Somehow, Britain’s Telephone Boxes Just Got Even More Adorable. And Classy.

The red telephone box has been an iconic fixture of Britain since the 1920s. Phone boxes, red and otherwise, numbered at 92,000 in 2002 and could be found all throughout the UK, but, thanks to the advent of cell phones and the Internet, there are only about 50,000, with only 11,000 being the traditional, and eye-catching, red ones. The company who owns them, BT, has been removing phone boxes regularly for the past 20 years.

While people aren’t going to give up their cell phones to keep the red phone boxes around, they are lobbying to have the structures saved. They have not only visual appeal, many towns and villages argue, standing out bright red against the rolling green countryside, but they’re tied to the culture and history of the country, and serve not only as phone booths, but as landmarks.

So in order to save the structures, even as technology advances, BT created a project called “Adopt a Kiosk” in 2009. This program allows local communities to adopt a decommissioned phone box in their area for as little as £1 (about $1.65 American), and turn them into something else. Boxes have been turned into art pieces and galleries, installed in pubs as decor and turned into tea rooms, groceries and florists. Some boxes even have emergency defibrillators installed. 

One of the most popular choices, though, are libraries. These free, community libraries are unlocked and open to the public, and stuffed full of books, magazines and DVDs. The rule is that for each item you take, you leave one behind, so the box is always stocked. So if you feel the need for a new book, but have a few old books lying around, you can head to the phone box and swap them out. 
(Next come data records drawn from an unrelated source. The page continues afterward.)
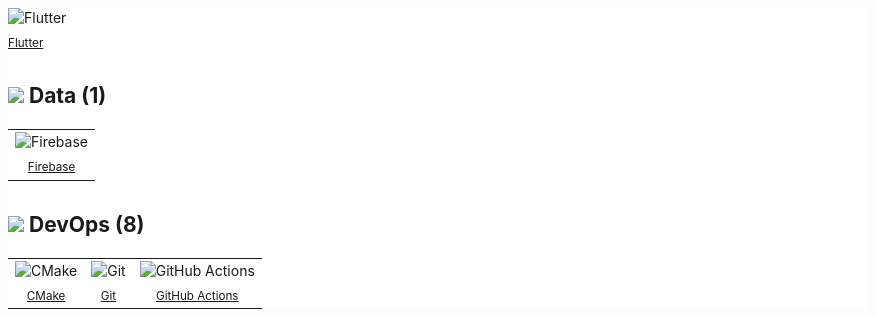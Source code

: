 <td align='center'>
  <img width='36' height='36' src='https://img.stackshare.io/service/7180/flutter-mark-square-100.png' alt='Flutter'>
  <br>
  <sub><a href="https://flutter.io/">Flutter</a></sub>
  <br>
  <sub></sub>
</td>

</tr>
</table>

## <img src='https://img.stackshare.io/databases.svg'/> Data (1)
<table><tr>
  <td align='center'>
  <img width='36' height='36' src='https://img.stackshare.io/service/116/cZLxNFZS.jpg' alt='Firebase'>
  <br>
  <sub><a href="https://firebase.google.com/">Firebase</a></sub>
  <br>
  <sub></sub>
</td>

</tr>
</table>

## <img src='https://img.stackshare.io/devops.svg'/> DevOps (8)
<table><tr>
  <td align='center'>
  <img width='36' height='36' src='https://img.stackshare.io/service/2424/0UlUI_y1_400x400.jpg' alt='CMake'>
  <br>
  <sub><a href="http://www.cmake.org/">CMake</a></sub>
  <br>
  <sub></sub>
</td>

<td align='center'>
  <img width='36' height='36' src='https://img.stackshare.io/service/1046/git.png' alt='Git'>
  <br>
  <sub><a href="http://git-scm.com/">Git</a></sub>
  <br>
  <sub></sub>
</td>

<td align='center'>
  <img width='36' height='36' src='https://img.stackshare.io/service/11563/actions.png' alt='GitHub Actions'>
  <br>
  <sub><a href="https://github.com/features/actions">GitHub Actions</a></sub>
  <br>
  <sub></sub>
</td>
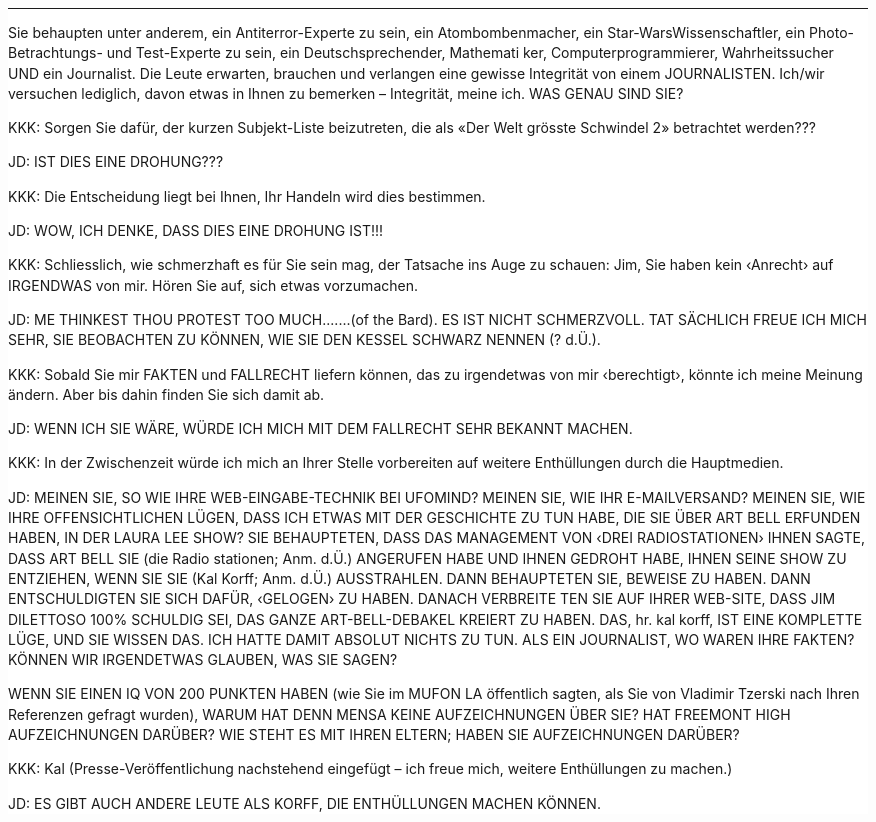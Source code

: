 
-----

Sie behaupten unter anderem, ein Antiterror-Experte zu sein, ein Atombombenmacher, ein Star-WarsWissenschaftler, ein Photo-Betrachtungs- und Test-Experte zu sein, ein Deutschsprechender, Mathemati ker, Computerprogrammierer, Wahrheitssucher UND ein Journalist. Die Leute erwarten, brauchen und
verlangen eine gewisse Integrität von einem JOURNALISTEN.
Ich/wir versuchen lediglich, davon etwas in Ihnen zu bemerken – Integrität, meine ich.
WAS GENAU SIND SIE?

KKK: Sorgen Sie dafür, der kurzen Subjekt-Liste beizutreten, die als «Der Welt grösste Schwindel 2»
betrachtet werden???

JD: IST DIES EINE DROHUNG???

KKK: Die Entscheidung liegt bei Ihnen, Ihr Handeln wird dies bestimmen.

JD: WOW, ICH DENKE, DASS DIES EINE DROHUNG IST!!!

KKK: Schliesslich, wie schmerzhaft es für Sie sein mag, der Tatsache ins Auge zu schauen: Jim, Sie
haben kein ‹Anrecht› auf IRGENDWAS von mir. Hören Sie auf, sich etwas vorzumachen.

JD: ME THINKEST THOU PROTEST TOO MUCH.......(of the Bard). ES IST NICHT SCHMERZVOLL. TAT SÄCHLICH FREUE ICH MICH SEHR, SIE BEOBACHTEN ZU KÖNNEN, WIE SIE DEN KESSEL SCHWARZ
NENNEN (? d.Ü.).

KKK: Sobald Sie mir FAKTEN und FALLRECHT liefern können, das zu irgendetwas von mir ‹berechtigt›,
könnte ich meine Meinung ändern. Aber bis dahin finden Sie sich damit ab.

JD: WENN ICH SIE WÄRE, WÜRDE ICH MICH MIT DEM FALLRECHT SEHR BEKANNT MACHEN.

KKK: In der Zwischenzeit würde ich mich an Ihrer Stelle vorbereiten auf weitere Enthüllungen durch
die Hauptmedien.

JD: MEINEN SIE, SO WIE IHRE WEB-EINGABE-TECHNIK BEI UFOMIND? MEINEN SIE, WIE IHR E-MAILVERSAND?
MEINEN SIE, WIE IHRE OFFENSICHTLICHEN LÜGEN, DASS ICH ETWAS MIT DER GESCHICHTE ZU TUN
HABE, DIE SIE ÜBER ART BELL ERFUNDEN HABEN, IN DER LAURA LEE SHOW? SIE BEHAUPTETEN, DASS
DAS MANAGEMENT VON ‹DREI RADIOSTATIONEN› IHNEN SAGTE, DASS ART BELL SIE (die Radio stationen; Anm. d.Ü.) ANGERUFEN HABE UND IHNEN GEDROHT HABE, IHNEN SEINE SHOW ZU
ENTZIEHEN, WENN SIE SIE (Kal Korff; Anm. d.Ü.) AUSSTRAHLEN. DANN BEHAUPTETEN SIE, BEWEISE
ZU HABEN. DANN ENTSCHULDIGTEN SIE SICH DAFÜR, ‹GELOGEN› ZU HABEN. DANACH VERBREITE TEN SIE AUF IHRER WEB-SITE, DASS JIM DILETTOSO 100% SCHULDIG SEI, DAS GANZE ART-BELL-DEBAKEL KREIERT ZU HABEN.
DAS, hr. kal korff, IST EINE KOMPLETTE LÜGE, UND SIE WISSEN DAS. ICH HATTE DAMIT ABSOLUT
NICHTS ZU TUN.
ALS EIN JOURNALIST, WO WAREN IHRE FAKTEN? KÖNNEN WIR IRGENDETWAS GLAUBEN, WAS SIE
SAGEN?

WENN SIE EINEN IQ VON 200 PUNKTEN HABEN (wie Sie im MUFON LA öffentlich sagten, als Sie
von Vladimir Tzerski nach Ihren Referenzen gefragt wurden), WARUM HAT DENN MENSA KEINE AUFZEICHNUNGEN ÜBER SIE? HAT FREEMONT HIGH AUFZEICHNUNGEN DARÜBER? WIE STEHT ES MIT
IHREN ELTERN; HABEN SIE AUFZEICHNUNGEN DARÜBER?

KKK: Kal (Presse-Veröffentlichung nachstehend eingefügt – ich freue mich, weitere Enthüllungen zu
machen.)

JD: ES GIBT AUCH ANDERE LEUTE ALS KORFF, DIE ENTHÜLLUNGEN MACHEN KÖNNEN.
The basic rules: Give one, take one.

This box does double duty as a library and emergency defibrillator site. (Also there’s a lost-and-found.)

As a result, the phone boxes continue to be little hubs of community activity, even though there’s no phone inside. In an interview with the Daily Mail, BT said that they’re happy to see the boxes remain, even without phones: “The most fantastic thing about the Adopt A Kiosk scheme has been how communities across the country have become involved. Red phone boxes have become a focal point for all sorts of activities of real value to the local community. It’s so gratifying to see our old rarely used boxes given a new lease of life.”